メルカリは集荷物流事業に本格参入する。28日付で全額出資の子会社メルロジ(東京、野辺一也CEO)を設立した。昨年から導入した無人投函ボックス「メルカリポスト」の大幅な増設などによって、自社集荷のタッチポイントと物流網を広げる。ヤマト運輸や日本郵便などのパートナーとの連携によって、トラックや倉庫などを持たない手法をとる。月2000万人が利用するフリマアプリ「メルカリ」の圧倒的なデータの蓄積を活用し、集荷効率の最大化を図る。
「メルカリ」による中古品の個人売買は急増しており、同社によると、日本の年間宅配便取扱個数50億個のうち5〜10%を占めるまでになっているという。コンビニ発送では約80%が「メルカリ」の出品物になった。コンビニや郵便局における発送・集荷時のオペレーションへの負荷が増しており、打開策が求められていた。
メルカリでは昨年からコンビニなどの小売店の店頭にメルカリポストの設置を開始。現在、全国に1000カ所に広がった。また全国11カ所に専任スタッフを配したリアル店舗「メルカリステーション」を置き、集荷・仕分けを行ってきた。
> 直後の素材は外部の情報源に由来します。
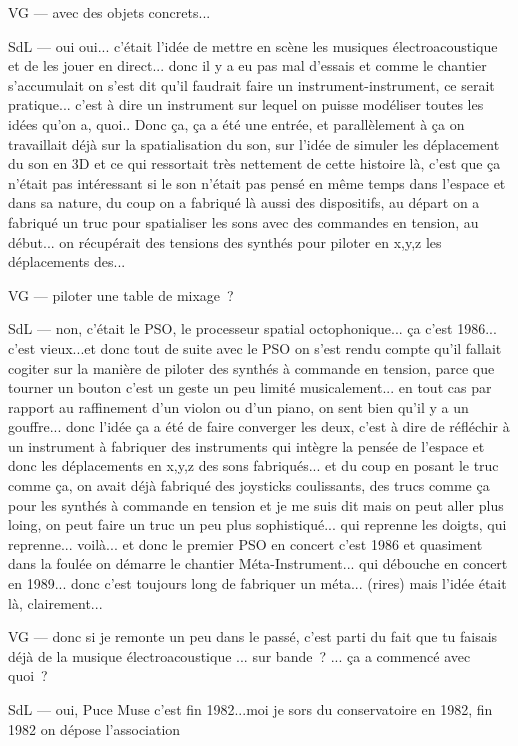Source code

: VG — avec des objets concrets... 

SdL — oui oui... c'était l'idée de mettre en scène les musiques électroacoustique et de les jouer en direct... donc il y a eu pas mal d'essais et comme le chantier s'accumulait on s'est dit qu'il faudrait faire un instrument-instrument, ce serait pratique... c'est à dire un instrument sur lequel on puisse modéliser toutes les idées qu'on a, quoi.. Donc ça, ça a été une entrée, et parallèlement à ça on travaillait déjà sur la spatialisation du son, sur l'idée de simuler les déplacement du son en 3D et ce qui ressortait très nettement de cette histoire là, c'est que ça n'était pas intéressant si le son n'était pas pensé en même temps dans l'espace et dans sa nature, du coup on a fabriqué là aussi des dispositifs, au départ on a fabriqué un truc pour spatialiser les sons avec des commandes en tension, au début... on récupérait des tensions des synthés pour piloter en x,y,z les déplacements des... 

VG — piloter une table de mixage ? 

SdL — non, c'était le PSO, le processeur spatial octophonique... ça c'est 1986... c'est vieux...et donc tout de suite avec le PSO on s'est rendu compte qu'il fallait cogiter sur la manière de piloter des synthés à commande en tension, parce que tourner un bouton c'est un geste un peu limité musicalement... en tout cas par rapport au raffinement d'un violon ou d'un piano, on sent bien qu'il y a un gouffre... donc l'idée ça a été de faire converger les deux, c'est à dire de réfléchir à un instrument à fabriquer des instruments qui intègre la pensée de l'espace et donc les déplacements en x,y,z des sons fabriqués... et du coup en posant le truc comme ça, on avait déjà fabriqué des joysticks coulissants, des trucs comme ça pour les synthés à commande en tension et je me suis dit mais on peut aller plus loing, on peut faire un truc un peu plus sophistiqué... qui reprenne les doigts, qui reprenne... voilà... et donc le premier PSO en concert c'est 1986 et quasiment dans la foulée on démarre le chantier Méta-Instrument... qui débouche en concert en 1989... donc c'est toujours long de fabriquer un méta... (rires) mais l'idée était là, clairement... 

VG — donc si je remonte un peu dans le passé, c'est parti du fait que tu faisais déjà de la musique électroacoustique ... sur bande ? ... ça a commencé avec quoi ? 

SdL — oui, Puce Muse c'est fin 1982...moi je sors du conservatoire en 1982, fin 1982 on dépose l'association 

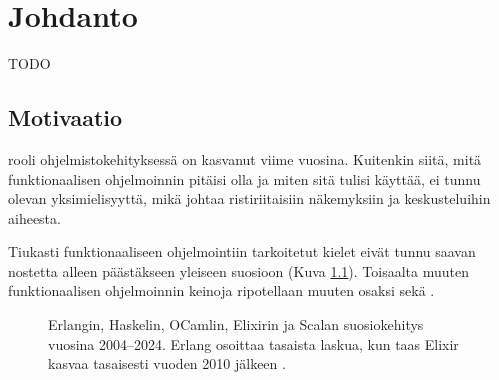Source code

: 
\chapter{Johdanto}

TODO

\section{Motivaatio}

 rooli ohjelmistokehityksessä on kasvanut viime vuosina. Kuitenkin siitä, mitä funktionaalisen ohjelmoinnin pitäisi olla ja miten sitä tulisi käyttää, ei tunnu olevan yksimielisyyttä, mikä johtaa ristiriitaisiin näkemyksiin ja keskusteluihin aiheesta.

Tiukasti funktionaaliseen ohjelmointiin tarkoitetut kielet eivät tunnu saavan nostetta alleen päästäkseen yleiseen suosioon (Kuva \ref{fig:fplangpopularity}).  Toisaalta muuten funktionaalisen ohjelmoinnin keinoja ripotellaan muuten osaksi  sekä .



\begin{figure}[htbp]
    \datatable

    \pgfplotstablegetrowsof{\datatable} %
    \centering
    \caption{Erlangin, Haskelin, OCamlin, Elixirin ja Scalan suosiokehitys vuosina 2004–2024. Erlang osoittaa tasaista laskua, kun taas Elixir kasvaa tasaisesti vuoden 2010 jälkeen \cite{fplanggoogletrend}.}
    \label{fig:fplangpopularity}
\end{figure}

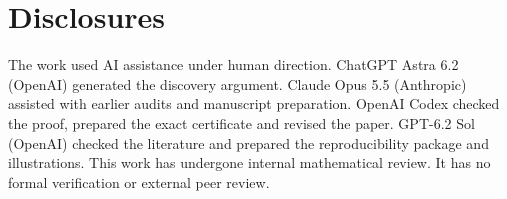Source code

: \documentclass[11pt,a4paper]{amsart}
\begin{document}
\section*{Disclosures}
The work used AI assistance under human direction. ChatGPT Astra 6.2 (OpenAI) generated the discovery argument. Claude Opus 5.5 (Anthropic) assisted with earlier audits and manuscript preparation. OpenAI Codex checked the proof, prepared the exact certificate and revised the paper. GPT-6.2 Sol (OpenAI) checked the literature and prepared the reproducibility package and illustrations. This work has undergone internal mathematical review. It has no formal verification or external peer review.

\renewcommand{\bibliofont}{\normalsize}


\end{document}
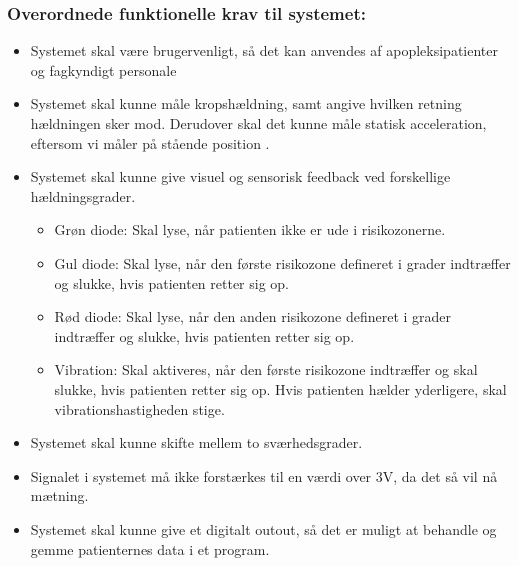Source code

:\subsubsection{Overordnede funktionelle krav til systemet:}
\begin{itemize}
\item Systemet skal være brugervenligt, så det kan anvendes af apopleksipatienter og fagkyndigt personale
\item Systemet skal kunne måle kropshældning, samt angive hvilken retning hældningen sker mod. Derudover skal det kunne måle statisk acceleration, eftersom vi måler på stående position .
\item Systemet skal kunne give visuel og sensorisk feedback ved forskellige hældningsgrader.
\begin{itemize}
\item Grøn diode: Skal lyse, når patienten ikke er ude i risikozonerne.  
\item Gul diode: Skal lyse, når den første risikozone defineret i grader indtræffer og slukke, hvis patienten retter sig op.
\item Rød diode: Skal lyse, når den anden risikozone defineret i grader indtræffer og slukke, hvis patienten retter sig op.
\item Vibration: Skal aktiveres, når den første risikozone indtræffer og skal slukke, hvis patienten retter sig op. Hvis patienten hælder yderligere, skal vibrationshastigheden stige.
\end{itemize}
\item Systemet skal kunne skifte mellem to sværhedsgrader.
\item Signalet i systemet må ikke forstærkes til en værdi over 3V, da det så vil nå mætning.
\item Systemet skal kunne give et digitalt outout, så det er muligt at behandle og gemme patienternes data i et program.
\end{itemize}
今回の物流子会社の設置でこれらの拠点づくりを加速する。メルカリポストは24年までに8000カ所へと拡大する。メリカリステーションも小売店などに併設する形で増やす。利用者の発送エリア、荷物の中身、サイズなど膨大なデータを分析し、適切な場所と受け入れ態勢をアップデートしていく。
集荷物流網を通じて、売れた商品を持ち込むだけで発送が完了する梱包レス発送、発送前の商品のクリーニングやリペアといった付加価値のサービスにも取り組んでいく。